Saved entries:

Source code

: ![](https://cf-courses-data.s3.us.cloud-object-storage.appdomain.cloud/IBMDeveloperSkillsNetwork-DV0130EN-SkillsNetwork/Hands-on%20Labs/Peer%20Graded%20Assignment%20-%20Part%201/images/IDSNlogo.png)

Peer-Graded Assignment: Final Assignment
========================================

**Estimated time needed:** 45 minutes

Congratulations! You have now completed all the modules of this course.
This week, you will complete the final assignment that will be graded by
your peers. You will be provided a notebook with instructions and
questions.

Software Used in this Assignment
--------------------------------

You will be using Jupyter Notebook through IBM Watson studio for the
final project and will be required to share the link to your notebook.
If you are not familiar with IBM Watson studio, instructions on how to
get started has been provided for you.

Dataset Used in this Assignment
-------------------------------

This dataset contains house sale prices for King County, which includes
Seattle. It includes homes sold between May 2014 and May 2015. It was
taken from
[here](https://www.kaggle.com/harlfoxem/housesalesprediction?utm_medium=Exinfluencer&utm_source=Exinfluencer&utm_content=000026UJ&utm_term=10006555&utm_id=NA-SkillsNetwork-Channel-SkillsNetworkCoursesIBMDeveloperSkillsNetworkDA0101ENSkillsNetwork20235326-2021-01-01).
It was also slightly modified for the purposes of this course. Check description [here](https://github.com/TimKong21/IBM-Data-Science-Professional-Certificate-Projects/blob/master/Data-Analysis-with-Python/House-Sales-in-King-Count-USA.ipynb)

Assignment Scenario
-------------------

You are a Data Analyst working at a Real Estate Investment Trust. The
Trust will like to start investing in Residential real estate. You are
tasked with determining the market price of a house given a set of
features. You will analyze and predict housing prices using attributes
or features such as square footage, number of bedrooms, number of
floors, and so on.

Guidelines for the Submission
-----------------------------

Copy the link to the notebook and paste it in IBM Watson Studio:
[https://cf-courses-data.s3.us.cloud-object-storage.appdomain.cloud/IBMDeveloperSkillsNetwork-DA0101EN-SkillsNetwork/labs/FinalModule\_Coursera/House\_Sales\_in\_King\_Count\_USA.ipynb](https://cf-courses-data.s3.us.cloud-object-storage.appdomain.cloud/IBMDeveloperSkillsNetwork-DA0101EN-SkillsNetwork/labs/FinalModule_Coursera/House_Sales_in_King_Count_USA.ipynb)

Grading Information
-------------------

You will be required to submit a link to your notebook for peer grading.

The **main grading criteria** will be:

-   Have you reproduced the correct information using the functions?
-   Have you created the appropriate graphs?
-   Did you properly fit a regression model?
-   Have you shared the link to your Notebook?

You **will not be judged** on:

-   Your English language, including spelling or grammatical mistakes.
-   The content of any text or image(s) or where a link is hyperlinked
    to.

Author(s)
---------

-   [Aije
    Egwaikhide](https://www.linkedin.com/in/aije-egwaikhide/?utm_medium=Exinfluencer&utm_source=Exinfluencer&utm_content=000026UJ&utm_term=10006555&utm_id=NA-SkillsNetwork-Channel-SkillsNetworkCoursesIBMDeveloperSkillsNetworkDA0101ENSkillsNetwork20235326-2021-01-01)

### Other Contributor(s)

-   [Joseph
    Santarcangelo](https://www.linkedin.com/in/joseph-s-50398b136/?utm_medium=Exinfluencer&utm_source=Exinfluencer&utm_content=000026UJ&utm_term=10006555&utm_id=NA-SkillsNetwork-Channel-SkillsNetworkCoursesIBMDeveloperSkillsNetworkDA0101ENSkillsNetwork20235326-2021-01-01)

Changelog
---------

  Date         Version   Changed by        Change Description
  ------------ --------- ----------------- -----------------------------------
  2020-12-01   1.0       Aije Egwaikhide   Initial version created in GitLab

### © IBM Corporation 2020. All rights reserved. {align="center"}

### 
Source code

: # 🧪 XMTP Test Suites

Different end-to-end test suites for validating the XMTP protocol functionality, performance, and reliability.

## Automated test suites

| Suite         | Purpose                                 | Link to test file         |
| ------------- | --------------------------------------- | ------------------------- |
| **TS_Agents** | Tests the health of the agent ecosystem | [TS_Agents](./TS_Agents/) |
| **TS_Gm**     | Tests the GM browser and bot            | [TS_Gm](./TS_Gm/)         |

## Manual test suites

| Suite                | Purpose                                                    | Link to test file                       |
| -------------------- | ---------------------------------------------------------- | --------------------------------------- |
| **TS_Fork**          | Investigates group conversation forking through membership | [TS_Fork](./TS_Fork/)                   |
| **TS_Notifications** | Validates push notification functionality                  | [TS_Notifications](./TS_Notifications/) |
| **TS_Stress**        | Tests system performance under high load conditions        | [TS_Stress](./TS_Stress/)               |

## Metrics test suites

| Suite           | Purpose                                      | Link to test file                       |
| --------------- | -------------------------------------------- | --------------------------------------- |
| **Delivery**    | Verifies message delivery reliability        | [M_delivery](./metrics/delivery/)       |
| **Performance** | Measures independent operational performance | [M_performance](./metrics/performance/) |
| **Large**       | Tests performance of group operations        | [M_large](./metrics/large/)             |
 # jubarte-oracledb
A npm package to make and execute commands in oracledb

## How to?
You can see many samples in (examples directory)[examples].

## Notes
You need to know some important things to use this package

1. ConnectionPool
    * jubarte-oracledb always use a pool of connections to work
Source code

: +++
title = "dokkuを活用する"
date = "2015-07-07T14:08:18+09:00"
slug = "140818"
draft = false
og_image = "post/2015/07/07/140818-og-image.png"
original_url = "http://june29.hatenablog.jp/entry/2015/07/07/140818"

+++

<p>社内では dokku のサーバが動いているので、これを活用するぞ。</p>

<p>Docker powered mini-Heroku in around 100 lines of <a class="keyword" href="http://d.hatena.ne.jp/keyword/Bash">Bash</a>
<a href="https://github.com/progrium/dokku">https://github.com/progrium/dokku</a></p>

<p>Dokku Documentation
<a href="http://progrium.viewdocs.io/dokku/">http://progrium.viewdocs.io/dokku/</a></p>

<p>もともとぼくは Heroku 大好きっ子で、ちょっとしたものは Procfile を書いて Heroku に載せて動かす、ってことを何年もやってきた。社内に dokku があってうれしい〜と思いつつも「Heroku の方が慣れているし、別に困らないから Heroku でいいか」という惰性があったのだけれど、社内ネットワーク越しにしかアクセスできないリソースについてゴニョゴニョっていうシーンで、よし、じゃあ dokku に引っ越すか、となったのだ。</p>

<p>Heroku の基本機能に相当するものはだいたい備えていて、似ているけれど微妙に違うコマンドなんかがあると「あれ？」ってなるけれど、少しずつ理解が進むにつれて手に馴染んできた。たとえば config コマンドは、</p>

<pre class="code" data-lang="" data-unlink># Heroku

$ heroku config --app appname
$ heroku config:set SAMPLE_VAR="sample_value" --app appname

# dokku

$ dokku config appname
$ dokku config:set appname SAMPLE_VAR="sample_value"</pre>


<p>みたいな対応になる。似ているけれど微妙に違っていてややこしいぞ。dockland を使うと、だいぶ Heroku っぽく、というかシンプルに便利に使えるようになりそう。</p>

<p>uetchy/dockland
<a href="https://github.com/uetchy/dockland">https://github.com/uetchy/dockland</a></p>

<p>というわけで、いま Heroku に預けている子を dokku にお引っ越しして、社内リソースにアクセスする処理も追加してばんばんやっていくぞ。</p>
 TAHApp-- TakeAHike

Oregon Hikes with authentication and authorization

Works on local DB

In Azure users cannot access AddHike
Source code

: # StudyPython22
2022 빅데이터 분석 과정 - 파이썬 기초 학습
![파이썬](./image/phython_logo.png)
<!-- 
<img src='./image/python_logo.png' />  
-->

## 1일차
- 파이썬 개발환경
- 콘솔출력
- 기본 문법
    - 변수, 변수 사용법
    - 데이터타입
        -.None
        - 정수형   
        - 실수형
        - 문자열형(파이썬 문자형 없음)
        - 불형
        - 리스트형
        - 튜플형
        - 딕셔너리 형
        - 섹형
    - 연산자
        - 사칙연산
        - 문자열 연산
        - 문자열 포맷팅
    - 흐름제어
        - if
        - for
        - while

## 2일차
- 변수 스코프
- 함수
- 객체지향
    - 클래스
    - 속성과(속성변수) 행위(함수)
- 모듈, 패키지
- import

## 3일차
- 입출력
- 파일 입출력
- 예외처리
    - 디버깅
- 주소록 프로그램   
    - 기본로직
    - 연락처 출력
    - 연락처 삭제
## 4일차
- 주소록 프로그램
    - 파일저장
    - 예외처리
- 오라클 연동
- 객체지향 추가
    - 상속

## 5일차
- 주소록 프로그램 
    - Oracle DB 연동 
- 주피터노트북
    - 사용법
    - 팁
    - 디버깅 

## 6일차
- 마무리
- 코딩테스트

...

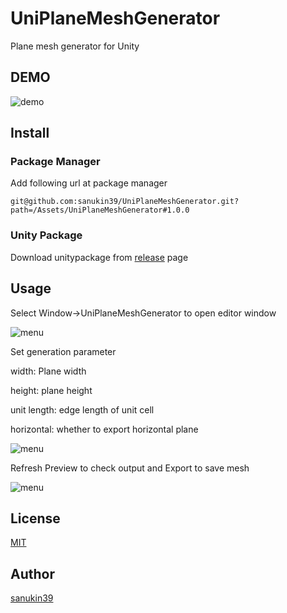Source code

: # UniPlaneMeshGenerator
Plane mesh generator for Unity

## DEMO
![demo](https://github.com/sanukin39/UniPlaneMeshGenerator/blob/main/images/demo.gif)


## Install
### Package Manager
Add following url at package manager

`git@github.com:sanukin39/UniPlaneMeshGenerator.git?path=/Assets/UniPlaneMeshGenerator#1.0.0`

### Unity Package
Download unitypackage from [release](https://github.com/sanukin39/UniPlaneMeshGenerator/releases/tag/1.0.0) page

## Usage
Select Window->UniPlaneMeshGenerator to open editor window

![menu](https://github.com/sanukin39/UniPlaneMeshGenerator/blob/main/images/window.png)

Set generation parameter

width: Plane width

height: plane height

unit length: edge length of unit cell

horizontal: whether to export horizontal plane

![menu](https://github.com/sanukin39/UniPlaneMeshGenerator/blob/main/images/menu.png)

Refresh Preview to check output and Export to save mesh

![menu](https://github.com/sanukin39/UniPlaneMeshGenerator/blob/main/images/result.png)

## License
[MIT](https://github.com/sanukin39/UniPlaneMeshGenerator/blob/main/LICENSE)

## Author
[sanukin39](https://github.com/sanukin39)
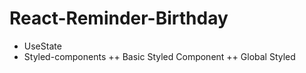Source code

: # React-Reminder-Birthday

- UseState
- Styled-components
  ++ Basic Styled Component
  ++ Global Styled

--

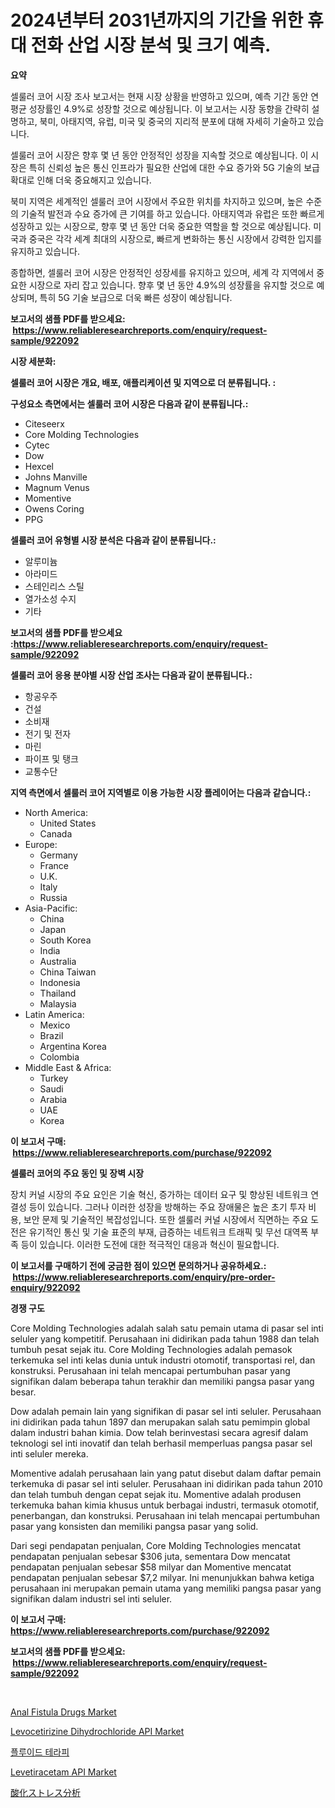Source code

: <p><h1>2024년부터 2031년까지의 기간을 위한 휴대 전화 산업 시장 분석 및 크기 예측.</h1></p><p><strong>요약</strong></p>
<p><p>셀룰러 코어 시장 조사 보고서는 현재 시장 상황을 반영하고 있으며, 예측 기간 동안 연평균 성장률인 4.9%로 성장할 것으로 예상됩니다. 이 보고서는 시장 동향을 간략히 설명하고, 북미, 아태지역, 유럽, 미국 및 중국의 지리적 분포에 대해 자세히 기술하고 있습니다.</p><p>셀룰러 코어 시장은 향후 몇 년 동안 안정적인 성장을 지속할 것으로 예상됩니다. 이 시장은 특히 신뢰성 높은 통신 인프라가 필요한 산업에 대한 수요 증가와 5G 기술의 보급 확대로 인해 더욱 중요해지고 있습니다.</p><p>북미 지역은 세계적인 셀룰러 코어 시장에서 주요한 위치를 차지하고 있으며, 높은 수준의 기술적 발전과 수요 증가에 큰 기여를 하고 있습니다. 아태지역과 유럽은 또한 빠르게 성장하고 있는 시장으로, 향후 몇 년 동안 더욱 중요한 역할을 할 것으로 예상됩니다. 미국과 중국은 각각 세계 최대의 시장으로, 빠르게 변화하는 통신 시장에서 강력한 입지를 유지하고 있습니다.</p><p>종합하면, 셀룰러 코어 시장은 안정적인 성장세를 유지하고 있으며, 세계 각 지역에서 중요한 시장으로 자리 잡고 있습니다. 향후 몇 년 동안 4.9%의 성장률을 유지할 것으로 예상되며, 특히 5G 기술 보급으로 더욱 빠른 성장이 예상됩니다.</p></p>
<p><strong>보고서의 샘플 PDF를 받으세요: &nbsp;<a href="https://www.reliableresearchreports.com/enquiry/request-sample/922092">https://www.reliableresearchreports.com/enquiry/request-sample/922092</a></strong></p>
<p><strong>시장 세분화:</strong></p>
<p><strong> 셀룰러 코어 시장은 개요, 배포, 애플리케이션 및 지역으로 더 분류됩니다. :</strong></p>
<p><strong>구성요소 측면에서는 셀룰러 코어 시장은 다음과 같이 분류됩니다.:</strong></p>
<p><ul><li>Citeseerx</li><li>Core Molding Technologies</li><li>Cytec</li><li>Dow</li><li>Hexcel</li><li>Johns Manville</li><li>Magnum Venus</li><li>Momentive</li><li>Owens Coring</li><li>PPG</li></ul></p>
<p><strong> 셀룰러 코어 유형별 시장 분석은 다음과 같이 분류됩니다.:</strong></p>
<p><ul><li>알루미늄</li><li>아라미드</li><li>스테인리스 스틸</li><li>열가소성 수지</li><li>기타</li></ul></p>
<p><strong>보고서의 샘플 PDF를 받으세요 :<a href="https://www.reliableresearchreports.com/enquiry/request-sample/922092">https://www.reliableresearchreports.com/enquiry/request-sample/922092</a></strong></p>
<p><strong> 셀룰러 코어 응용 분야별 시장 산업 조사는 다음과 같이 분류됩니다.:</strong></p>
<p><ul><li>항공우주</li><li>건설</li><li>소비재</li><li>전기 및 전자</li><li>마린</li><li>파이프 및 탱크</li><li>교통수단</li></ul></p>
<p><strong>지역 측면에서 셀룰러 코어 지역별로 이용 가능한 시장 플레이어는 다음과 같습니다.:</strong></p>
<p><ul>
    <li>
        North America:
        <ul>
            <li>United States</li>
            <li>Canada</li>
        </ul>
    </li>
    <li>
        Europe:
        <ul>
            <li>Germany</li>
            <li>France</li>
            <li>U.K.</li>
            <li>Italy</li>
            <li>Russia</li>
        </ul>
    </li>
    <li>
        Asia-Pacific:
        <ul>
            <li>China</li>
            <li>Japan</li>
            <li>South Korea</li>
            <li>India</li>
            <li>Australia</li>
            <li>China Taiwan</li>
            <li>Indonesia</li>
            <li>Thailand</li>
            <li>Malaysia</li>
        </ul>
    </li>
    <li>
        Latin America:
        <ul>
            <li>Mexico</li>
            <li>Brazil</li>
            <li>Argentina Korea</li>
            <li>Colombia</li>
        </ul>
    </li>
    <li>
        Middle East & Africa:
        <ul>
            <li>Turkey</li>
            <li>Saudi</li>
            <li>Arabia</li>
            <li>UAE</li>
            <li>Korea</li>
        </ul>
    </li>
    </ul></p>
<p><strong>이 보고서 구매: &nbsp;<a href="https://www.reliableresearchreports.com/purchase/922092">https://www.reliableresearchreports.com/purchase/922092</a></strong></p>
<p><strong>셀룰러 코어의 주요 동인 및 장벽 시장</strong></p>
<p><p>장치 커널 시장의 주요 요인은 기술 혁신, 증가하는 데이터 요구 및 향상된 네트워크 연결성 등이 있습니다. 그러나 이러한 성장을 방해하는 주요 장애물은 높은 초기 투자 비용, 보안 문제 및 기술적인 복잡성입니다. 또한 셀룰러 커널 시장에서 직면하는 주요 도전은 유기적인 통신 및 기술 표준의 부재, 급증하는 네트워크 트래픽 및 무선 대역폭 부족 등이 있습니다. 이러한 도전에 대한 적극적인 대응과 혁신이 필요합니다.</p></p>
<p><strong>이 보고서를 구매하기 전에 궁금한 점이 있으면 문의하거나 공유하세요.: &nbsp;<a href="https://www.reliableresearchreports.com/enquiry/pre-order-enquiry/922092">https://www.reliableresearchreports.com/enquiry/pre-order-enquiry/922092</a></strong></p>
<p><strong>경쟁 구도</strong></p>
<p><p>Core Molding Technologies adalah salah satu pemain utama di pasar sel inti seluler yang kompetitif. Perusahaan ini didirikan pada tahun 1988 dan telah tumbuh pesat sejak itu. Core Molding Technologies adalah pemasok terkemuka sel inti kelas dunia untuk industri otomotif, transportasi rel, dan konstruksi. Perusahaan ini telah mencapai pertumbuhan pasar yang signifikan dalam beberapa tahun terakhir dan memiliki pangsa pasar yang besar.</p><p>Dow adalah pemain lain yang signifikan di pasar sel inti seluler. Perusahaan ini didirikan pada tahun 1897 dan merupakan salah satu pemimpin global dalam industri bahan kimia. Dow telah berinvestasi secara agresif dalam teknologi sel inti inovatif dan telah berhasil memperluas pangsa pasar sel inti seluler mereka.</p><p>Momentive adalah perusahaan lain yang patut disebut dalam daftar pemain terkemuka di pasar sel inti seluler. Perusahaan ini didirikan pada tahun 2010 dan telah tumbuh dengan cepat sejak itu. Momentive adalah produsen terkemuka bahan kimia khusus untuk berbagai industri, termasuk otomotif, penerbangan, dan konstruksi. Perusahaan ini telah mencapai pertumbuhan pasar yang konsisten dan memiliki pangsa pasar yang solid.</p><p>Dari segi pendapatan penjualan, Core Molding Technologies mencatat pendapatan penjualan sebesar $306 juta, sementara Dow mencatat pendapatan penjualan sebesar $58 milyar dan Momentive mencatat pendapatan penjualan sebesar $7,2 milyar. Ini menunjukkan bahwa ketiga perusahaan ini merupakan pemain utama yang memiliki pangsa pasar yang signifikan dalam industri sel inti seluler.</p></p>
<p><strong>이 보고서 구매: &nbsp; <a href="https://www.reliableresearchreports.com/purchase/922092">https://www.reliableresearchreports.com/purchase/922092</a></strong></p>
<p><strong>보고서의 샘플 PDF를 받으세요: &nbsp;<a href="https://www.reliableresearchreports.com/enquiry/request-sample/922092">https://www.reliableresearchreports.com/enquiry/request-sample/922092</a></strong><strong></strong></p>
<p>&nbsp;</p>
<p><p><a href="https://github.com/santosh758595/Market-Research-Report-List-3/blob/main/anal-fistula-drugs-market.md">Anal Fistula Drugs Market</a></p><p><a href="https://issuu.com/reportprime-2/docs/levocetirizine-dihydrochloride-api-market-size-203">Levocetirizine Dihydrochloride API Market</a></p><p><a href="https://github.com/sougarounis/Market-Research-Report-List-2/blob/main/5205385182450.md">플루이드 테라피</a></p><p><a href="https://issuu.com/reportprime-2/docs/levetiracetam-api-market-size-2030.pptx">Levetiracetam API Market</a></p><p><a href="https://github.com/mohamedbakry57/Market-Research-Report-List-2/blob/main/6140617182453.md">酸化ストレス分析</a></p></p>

__BRIEF__.
Which lines in the data hold the string "features"? Copy each of them.

__FINISHED EXERCISE__.
features. You will analyze and predict housing prices using attributes
or features such as square footage, number of bedrooms, number of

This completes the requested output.